Notre Dame Fightin' Irish v. Michigan Skunk Bears
Saturday, Sep. 7, 8:00 p.m. ET, Ann Arbor, MI
Key Matchup: Fightin' Irish DE Stephon Tuitt v. Skunk Bear OT Taylor Lewan - If Tuitt is gonna break Tuck's single season sack record, he'll have to pick up the pace starting against an elusive QB in Devin Gardner. His ability to do so will depend on his game-long battle against Lewan. If Tuitt can beat Lewan to the outside, he'll be able to pressure Gardner into making mistakes (hopefully much like his predecessor Denard did last year) while also containing him. If Tuitt can't do it to it, then Notre Dame might be in trouble.
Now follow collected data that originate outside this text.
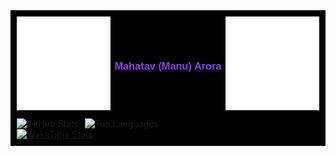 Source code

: <div style="background-color: black; padding: 10px;">

  <div style="display: flex; justify-content: space-between; align-items: center; width: 100%;">
      <div>
          <img src="./images/ma.png" width="150" height="150" alt="Profile Picture"/>
      </div>
      <div>
          <h3 style="color: #8c40e3; font-family: sans-serif;">Mahatav (Manu) Arora</h1>
      </div>
      <div>
          <img src="./images/ma.png" width="150" height="150" alt="Profile Picture"/>
      </div>
  </div>

  <div style="display: flex; gap: 10px; margin-top: 10px">
      <div style="display: inline-block;">
          <img src="https://github-readme-stats.vercel.app/api?username=Mahatav&theme=midnight-purple&show_icons=true&show=reviews,discussions_started,discussions_answered,prs_merged,prs_merged_percentage" alt="GitHub Stats"/>
      </div>
      <div style="display: flex; flex-direction: column; align-items: center;">
          <img src="https://github-readme-stats.vercel.app/api/top-langs/?username=Mahatav&hide_progress=true&theme=midnight-purple" alt="Top Languages"/>
      </div>
  </div>

  <a href="https://github.com/Mahatav/github-readme-stats">
      <img src="https://github-readme-stats.vercel.app/api/wakatime?username=Mahatav&theme=midnight-purple" alt="WakaTime Stats"/>
  </a>
</div>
Fightin' Irish Offense v. Skunk Bear Defense: Tommy 2.0 must continue to rise. I believe in the kid, and you should too. Over 110,000 retina-scarring maize t-shirts won't phase him, and neither will the Skunk Bears' swiss-cheese secondary. As long as his offensive line gives him enough time against a defensive front that has already exhibited its ability to get into the backfield (albeit against the less-than-mighty Chippewas of Central Mich.), he should be able to spread the ball around with ease. The Skunk Bears won't be able to key in on just one receiving threat, which means either Jones, Daniels, or Niklas will be open on every single play. All Tommy Gun needs to do is sling the rock their way.
Fightin' Irish Defense v. Skunk Bear Offense: The Fightin' Irish front seven must contain Gardner much better than they contained the Temple QB whose name is too irrelevant to look up right now (though he did show toughness after getting knocked to the turf quite often last Saturday). Gardner is no Denard Robinson. This is both a good thing and a bad thing. He won't pull off miracle moves in a phone-booth like Denard could, but he will probably turn the ball over less as well (It's pretty hard to turn it over as many times as Denard did last year). A key to the game will be whether the Fightin' Irish can apply enough pressure to fluster him while also maintaining their contain. If they do, expect multiple turnovers (probably not six like last year, but hopefully more than two).
Final Outcome: Tommy Gun slings it, Gardner throws a couple picks, Tuitt gets another sack, ESPN analysts insert their feet into their mouths, and Irish eyes go on smiling for another week.